Kathleen Glassburn: I didn’t plan to have this story be part of the dime novel series, but rather submitted the stand-alone story for publication in a literary journal. Red Dashboard offered me this opportunity, and it sounded like a fun experiment. I’ve never written a trilogy, so one of my questions was: How much information from the previous story do I need to insert in order to place the reader? Eventually, I figured out what felt right, assuming that anyone reading the second story would have read the first one. Many of my stories end in such a way that there is room for continuation. I’ve finished the second story except for a bit of polishing, so I knew where it is going. In “A New Plateau,” the first story, Janice is excited about resuming an old passion for horses, as well as making a change of scenery to Santa Fe. Since the death of her husband, the life she loved has altered significantly. The second story, as yet untitled, opens several months later, with her missing the comforts and luxuries of life in Seattle. For her, bunkhouse living has proven to be pretty miserable at times, especially during the icy, winter days and nights. But home, which she returns to during the holidays, continues to evoke grief and sad memories. How this conflict — Seattle or Santa Fe? — is resolved makes up the story. Since the series is called The Santa Fe Trilogy, a reader knows that Janice stays. But, how and why does she stay? The third story is in my “thinking-about-it stage.” I’m looking forward to starting to write and seeing what happens to Janice McKenna. My stories always surprise me. In the beginning, I don’t have an outline or a clear idea of what they are about, only an initial spark that starts them. When I get to the end of what I call my “Discovery Draft,” an idea and term I took from a long-ago writing instructor of mine, Jack Remick, I have a clear idea of the story’s shape and what it is about.
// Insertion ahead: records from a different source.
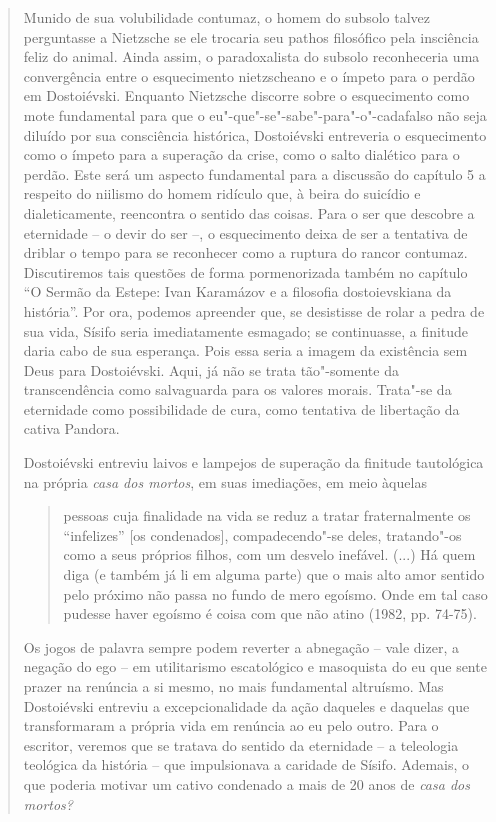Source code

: {\begin{quote}
Munido de sua volubilidade contumaz, o homem do subsolo talvez
perguntasse a Nietzsche se ele trocaria seu pathos filosófico pela
insciência feliz do animal. Ainda assim, o paradoxalista do subsolo
reconheceria uma convergência entre o esquecimento nietzscheano e o
ímpeto para o perdão em Dostoiévski. Enquanto Nietzsche discorre sobre o
esquecimento como mote fundamental para que o
eu"-que"-se"-sabe"-para"-o"-cadafalso não seja diluído por sua consciência
histórica, Dostoiévski entreveria o esquecimento como o ímpeto para a
superação da crise, como o salto dialético para o perdão. Este será um
aspecto fundamental para a discussão do capítulo 5 a respeito do
niilismo do homem ridículo que, à beira do suicídio e dialeticamente,
reencontra o sentido das coisas. Para o ser que descobre a eternidade --
o devir do ser --, o esquecimento deixa de ser a tentativa de driblar o
tempo para se reconhecer como a ruptura do rancor contumaz. Discutiremos
tais questões de forma pormenorizada também no capítulo ``O Sermão da
Estepe: Ivan Karamázov e a filosofia dostoievskiana da história''. Por
ora, podemos apreender que, se desistisse de rolar a pedra de sua vida,
Sísifo seria imediatamente esmagado; se continuasse, a finitude daria
cabo de sua esperança. Pois essa seria a imagem da existência sem Deus
para Dostoiévski. Aqui, já não se trata tão"-somente da transcendência
como salvaguarda para os valores morais. Trata"-se da eternidade como
possibilidade de cura, como tentativa de libertação da cativa Pandora.

Dostoiévski entreviu laivos e lampejos de superação da finitude
tautológica na própria \emph{casa dos mortos}, em suas imediações, em
meio àquelas

\begin{quote}
pessoas cuja finalidade na vida se reduz a tratar fraternalmente os
``infelizes'' {[}os condenados{]}, compadecendo"-se deles, tratando"-os
como a seus próprios filhos, com um desvelo inefável. (...) Há quem diga
(e também já li em alguma parte) que o mais alto amor sentido pelo
próximo não passa no fundo de mero egoísmo. Onde em tal caso pudesse
haver egoísmo é coisa com que não atino (1982, pp. 74-75).
\end{quote}

Os jogos de palavra sempre podem reverter a abnegação -- vale dizer, a
negação do ego -- em utilitarismo escatológico e masoquista do eu que
sente prazer na renúncia a si mesmo, no mais fundamental altruísmo. Mas
Dostoiévski entreviu a excepcionalidade da ação daqueles e daquelas que
transformaram a própria vida em renúncia ao eu pelo outro. Para o
escritor, veremos que se tratava do sentido da eternidade -- a
teleologia teológica da história -- que impulsionava a caridade de
Sísifo. Ademais, o que poderia motivar um cativo condenado a mais de 20
anos de \emph{casa dos mortos? }


\end{quote}}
During subsequent drafts I make many changes, subtractions, additions, and I may alter the shape. That first draft, which is very difficult for me to wrap up, acts as my roadmap.
LMW: The Writer’s Chronicle September 2014 issue features Debra Spark’s meditation on research and writing fiction. She writes, “When it comes to fiction, information is only interesting because it is part of the story, because it has an emotional or narrative reason for being there” (96). What methods do use to select what research serves the story your flash novel is trying to tell? What research did you pursue in writing the first two dime novels in your trilogy?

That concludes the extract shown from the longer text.